Exercise requirements | Write out the full set of records exactly. Any pictures in them do not belong in the copy.

Input data |
--------------------------------------------------
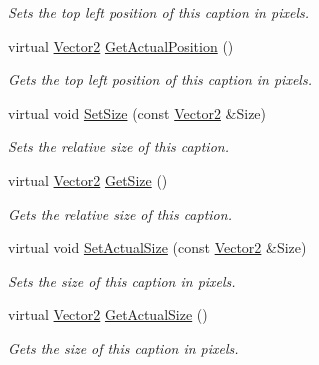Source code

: \begin{DoxyCompactItemize}
\begin{DoxyCompactList}\small\item\em Sets the top left position of this caption in pixels. \item\end{DoxyCompactList}\item 
virtual \hyperlink{classphys_1_1Vector2}{Vector2} \hyperlink{classphys_1_1UI_1_1Caption_aae3e6728a26111e12b081992d6d04e1a}{GetActualPosition} ()
\begin{DoxyCompactList}\small\item\em Gets the top left position of this caption in pixels. \item\end{DoxyCompactList}\item 
virtual void \hyperlink{classphys_1_1UI_1_1Caption_a4354cc59deb62b1e2b52a07f775c085e}{SetSize} (const \hyperlink{classphys_1_1Vector2}{Vector2} \&Size)
\begin{DoxyCompactList}\small\item\em Sets the relative size of this caption. \item\end{DoxyCompactList}\item 
virtual \hyperlink{classphys_1_1Vector2}{Vector2} \hyperlink{classphys_1_1UI_1_1Caption_a1da2e0e9ce0d904595f53a10244fcaf4}{GetSize} ()
\begin{DoxyCompactList}\small\item\em Gets the relative size of this caption. \item\end{DoxyCompactList}\item 
virtual void \hyperlink{classphys_1_1UI_1_1Caption_adf86621e59a91112d011f0d1a1afe492}{SetActualSize} (const \hyperlink{classphys_1_1Vector2}{Vector2} \&Size)
\begin{DoxyCompactList}\small\item\em Sets the size of this caption in pixels. \item\end{DoxyCompactList}\item 
virtual \hyperlink{classphys_1_1Vector2}{Vector2} \hyperlink{classphys_1_1UI_1_1Caption_aa80a4328d76458a6e869c485bea48b98}{GetActualSize} ()
\begin{DoxyCompactList}\small\item\em Gets the size of this caption in pixels. \item\end{DoxyCompactList}\item 

\end{DoxyCompactItemize}
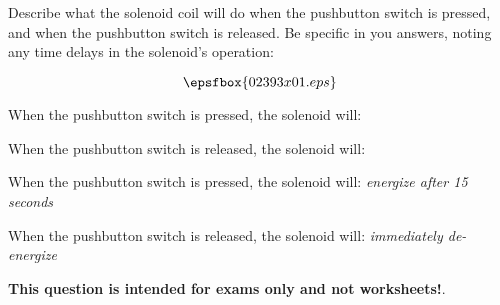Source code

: 

Describe what the solenoid coil will do when the pushbutton switch is pressed, and when the pushbutton switch is released.  Be specific in you answers, noting any time delays in the solenoid's operation:

$$\epsfbox{02393x01.eps}$$

When the pushbutton switch is pressed, the solenoid will:

\vskip 20pt

When the pushbutton switch is released, the solenoid will:







When the pushbutton switch is pressed, the solenoid will: {\it energize after 15 seconds}

\vskip 10pt

When the pushbutton switch is released, the solenoid will: {\it immediately de-energize}







{\bf This question is intended for exams only and not worksheets!}.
--------------------------------------------------
Result of the exercise |
Source code

: \begin{DoxyCompactItemize}
\begin{DoxyCompactList}\small\item\em Sets the top left position of this caption in pixels. \item\end{DoxyCompactList}\item 
virtual \hyperlink{classphys_1_1Vector2}{Vector2} \hyperlink{classphys_1_1UI_1_1Caption_aae3e6728a26111e12b081992d6d04e1a}{GetActualPosition} ()
\begin{DoxyCompactList}\small\item\em Gets the top left position of this caption in pixels. \item\end{DoxyCompactList}\item 
virtual void \hyperlink{classphys_1_1UI_1_1Caption_a4354cc59deb62b1e2b52a07f775c085e}{SetSize} (const \hyperlink{classphys_1_1Vector2}{Vector2} \&Size)
\begin{DoxyCompactList}\small\item\em Sets the relative size of this caption. \item\end{DoxyCompactList}\item 
virtual \hyperlink{classphys_1_1Vector2}{Vector2} \hyperlink{classphys_1_1UI_1_1Caption_a1da2e0e9ce0d904595f53a10244fcaf4}{GetSize} ()
\begin{DoxyCompactList}\small\item\em Gets the relative size of this caption. \item\end{DoxyCompactList}\item 
virtual void \hyperlink{classphys_1_1UI_1_1Caption_adf86621e59a91112d011f0d1a1afe492}{SetActualSize} (const \hyperlink{classphys_1_1Vector2}{Vector2} \&Size)
\begin{DoxyCompactList}\small\item\em Sets the size of this caption in pixels. \item\end{DoxyCompactList}\item 
virtual \hyperlink{classphys_1_1Vector2}{Vector2} \hyperlink{classphys_1_1UI_1_1Caption_aa80a4328d76458a6e869c485bea48b98}{GetActualSize} ()
\begin{DoxyCompactList}\small\item\em Gets the size of this caption in pixels. \item\end{DoxyCompactList}\item 

\end{DoxyCompactItemize}
Source code

: 

Describe what the solenoid coil will do when the pushbutton switch is pressed, and when the pushbutton switch is released.  Be specific in you answers, noting any time delays in the solenoid's operation:

$$\epsfbox{02393x01.eps}$$

When the pushbutton switch is pressed, the solenoid will:

\vskip 20pt

When the pushbutton switch is released, the solenoid will:







When the pushbutton switch is pressed, the solenoid will: {\it energize after 15 seconds}

\vskip 10pt

When the pushbutton switch is released, the solenoid will: {\it immediately de-energize}







{\bf This question is intended for exams only and not worksheets!}.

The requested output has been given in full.